• **PROVIDED RECORDS**:
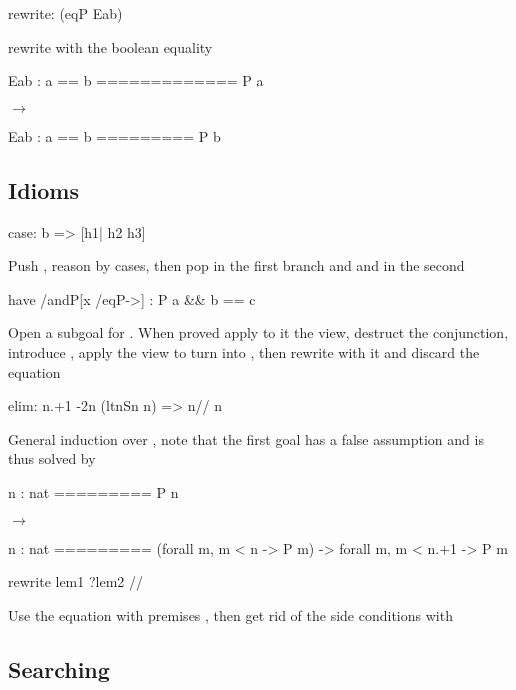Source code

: \begin{landscape}
\begin{small}
\begin{multicols*}{3}[\begin{center}\section*{}\end{center}]
\begin{cheat}
rewrite: (eqP Eab)
\end{cheat}
rewrite with the boolean equality 


\begin{cheatout}
 Eab : a == b
=============
 P a
\end{cheatout}
$\to$
\begin{cheatout}
 Eab : a == b
=========
 P b
\end{cheatout}


\subsection*{Idioms}

\begin{cheat}
case: b => [h1| h2 h3]
\end{cheat}
  Push , reason by cases, then pop
   in the first branch and  and  in the second

\begin{cheat}
have /andP[x /eqP->] : P a && b == c
\end{cheat}
  Open a subgoal for . When proved
  apply to it the  view, destruct the conjunction,
  introduce , apply the view  to turn
   into , then rewrite with it and discard the
  equation

\begin{cheat}
elim: n.+1 {-2}n (ltnSn n) => {n}// n
\end{cheat}
  General induction over , note that the first goal
  has a false assumption  and is
  thus solved by \C{//}

\begin{cheatout}
 n : nat
=========
 P n
\end{cheatout}
$\to$
\begin{cheatout}
 n : nat
=========
(forall m, m < n -> P m) ->
  forall m, m < n.+1 -> P m
\end{cheatout}


\begin{cheat}
rewrite lem1 ?lem2 //
\end{cheat}
  Use the equation with premises , then
  get rid of the side conditions with 

\subsection*{Searching}


\end{multicols*}
\end{small}
\end{landscape}
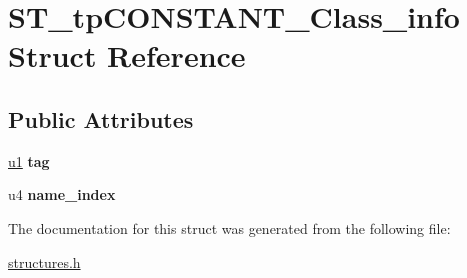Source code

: \hypertarget{structST__tpCONSTANT__Class__info}{}\section{S\+T\+\_\+tp\+C\+O\+N\+S\+T\+A\+N\+T\+\_\+\+Class\+\_\+info Struct Reference}
\label{structST__tpCONSTANT__Class__info}
\subsection*{Public Attributes}
\begin{DoxyCompactItemize}
\item 
\mbox{\label{structST__tpCONSTANT__Class__info_ac73d433e59eeab359a067394e2235e5f}} 
\mbox{\hyperlink{structures_8h_ad9f4cdb6757615aae2fad89dab3c5470}{u1}} {\bfseries tag}
\item 
\mbox{\label{structST__tpCONSTANT__Class__info_acb9ac7d0148b5ee691495bd8370adfc6}} 
u4 {\bfseries name\+\_\+index}
\end{DoxyCompactItemize}


The documentation for this struct was generated from the following file\+:\begin{DoxyCompactItemize}
\item 
\mbox{\hyperlink{structures_8h}{structures.\+h}}\end{DoxyCompactItemize}
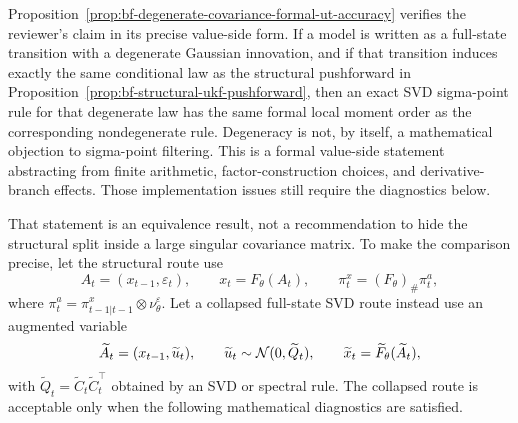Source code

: Proposition~\ref{prop:bf-degenerate-covariance-formal-ut-accuracy} verifies
the reviewer's claim in its precise value-side form.  If a model is written as
a full-state transition with a degenerate Gaussian innovation, and if that
transition induces exactly the same conditional law as the structural
pushforward in Proposition~\ref{prop:bf-structural-ukf-pushforward}, then an
exact SVD sigma-point rule for that degenerate law has the same formal local
moment order as the corresponding nondegenerate rule.  Degeneracy is not, by
itself, a mathematical objection to sigma-point filtering.
This is a formal value-side statement abstracting from finite arithmetic,
factor-construction choices, and derivative-branch effects.  Those
implementation issues still require the diagnostics below.

That statement is an equivalence result, not a recommendation to hide the
structural split inside a large singular covariance matrix.  To make the
comparison precise, let the structural route use
\[
  A_t=(x_{t-1},\varepsilon_t),\qquad
  x_t=F_\theta(A_t),\qquad
  \pi_t^x=(F_\theta)_\#\pi_t^a ,
\]
where $\pi_t^a=\pi_{t-1|t-1}^x\otimes\nu_\theta^\varepsilon$.  Let a collapsed
full-state SVD route instead use an augmented variable
\[
  \widetilde A_t=(x_{t-1},\widetilde u_t),\qquad
  \widetilde u_t\sim\calN(0,\widetilde Q_t),\qquad
  \widetilde x_t=\widetilde F_\theta(\widetilde A_t),
\]
with $\widetilde Q_t=\widetilde C_t\widetilde C_t^\top$ obtained by an SVD or
spectral rule.  The collapsed route is acceptable only when the following
mathematical diagnostics are satisfied.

• **PROBLEM DETAILS**:
Omit the pictures, then give all the lines above again exactly.

• **OUTPUT BELOW**:
Source code

: \begin{landscape}
\begin{small}
\begin{multicols*}{3}[\begin{center}\section*{}\end{center}]
\begin{cheat}
rewrite: (eqP Eab)
\end{cheat}
rewrite with the boolean equality 


\begin{cheatout}
 Eab : a == b
=============
 P a
\end{cheatout}
$\to$
\begin{cheatout}
 Eab : a == b
=========
 P b
\end{cheatout}


\subsection*{Idioms}

\begin{cheat}
case: b => [h1| h2 h3]
\end{cheat}
  Push , reason by cases, then pop
   in the first branch and  and  in the second

\begin{cheat}
have /andP[x /eqP->] : P a && b == c
\end{cheat}
  Open a subgoal for . When proved
  apply to it the  view, destruct the conjunction,
  introduce , apply the view  to turn
   into , then rewrite with it and discard the
  equation

\begin{cheat}
elim: n.+1 {-2}n (ltnSn n) => {n}// n
\end{cheat}
  General induction over , note that the first goal
  has a false assumption  and is
  thus solved by \C{//}

\begin{cheatout}
 n : nat
=========
 P n
\end{cheatout}
$\to$
\begin{cheatout}
 n : nat
=========
(forall m, m < n -> P m) ->
  forall m, m < n.+1 -> P m
\end{cheatout}


\begin{cheat}
rewrite lem1 ?lem2 //
\end{cheat}
  Use the equation with premises , then
  get rid of the side conditions with 

\subsection*{Searching}


\end{multicols*}
\end{small}
\end{landscape}
Source code

: \hypertarget{structST__tpCONSTANT__Class__info}{}\section{S\+T\+\_\+tp\+C\+O\+N\+S\+T\+A\+N\+T\+\_\+\+Class\+\_\+info Struct Reference}
\label{structST__tpCONSTANT__Class__info}
\subsection*{Public Attributes}
\begin{DoxyCompactItemize}
\item 
\mbox{\label{structST__tpCONSTANT__Class__info_ac73d433e59eeab359a067394e2235e5f}} 
\mbox{\hyperlink{structures_8h_ad9f4cdb6757615aae2fad89dab3c5470}{u1}} {\bfseries tag}
\item 
\mbox{\label{structST__tpCONSTANT__Class__info_acb9ac7d0148b5ee691495bd8370adfc6}} 
u4 {\bfseries name\+\_\+index}
\end{DoxyCompactItemize}


The documentation for this struct was generated from the following file\+:\begin{DoxyCompactItemize}
\item 
\mbox{\hyperlink{structures_8h}{structures.\+h}}\end{DoxyCompactItemize}
Source code

: Proposition~\ref{prop:bf-degenerate-covariance-formal-ut-accuracy} verifies
the reviewer's claim in its precise value-side form.  If a model is written as
a full-state transition with a degenerate Gaussian innovation, and if that
transition induces exactly the same conditional law as the structural
pushforward in Proposition~\ref{prop:bf-structural-ukf-pushforward}, then an
exact SVD sigma-point rule for that degenerate law has the same formal local
moment order as the corresponding nondegenerate rule.  Degeneracy is not, by
itself, a mathematical objection to sigma-point filtering.
This is a formal value-side statement abstracting from finite arithmetic,
factor-construction choices, and derivative-branch effects.  Those
implementation issues still require the diagnostics below.

That statement is an equivalence result, not a recommendation to hide the
structural split inside a large singular covariance matrix.  To make the
comparison precise, let the structural route use
\[
  A_t=(x_{t-1},\varepsilon_t),\qquad
  x_t=F_\theta(A_t),\qquad
  \pi_t^x=(F_\theta)_\#\pi_t^a ,
\]
where $\pi_t^a=\pi_{t-1|t-1}^x\otimes\nu_\theta^\varepsilon$.  Let a collapsed
full-state SVD route instead use an augmented variable
\[
  \widetilde A_t=(x_{t-1},\widetilde u_t),\qquad
  \widetilde u_t\sim\calN(0,\widetilde Q_t),\qquad
  \widetilde x_t=\widetilde F_\theta(\widetilde A_t),
\]
with $\widetilde Q_t=\widetilde C_t\widetilde C_t^\top$ obtained by an SVD or
spectral rule.  The collapsed route is acceptable only when the following
mathematical diagnostics are satisfied.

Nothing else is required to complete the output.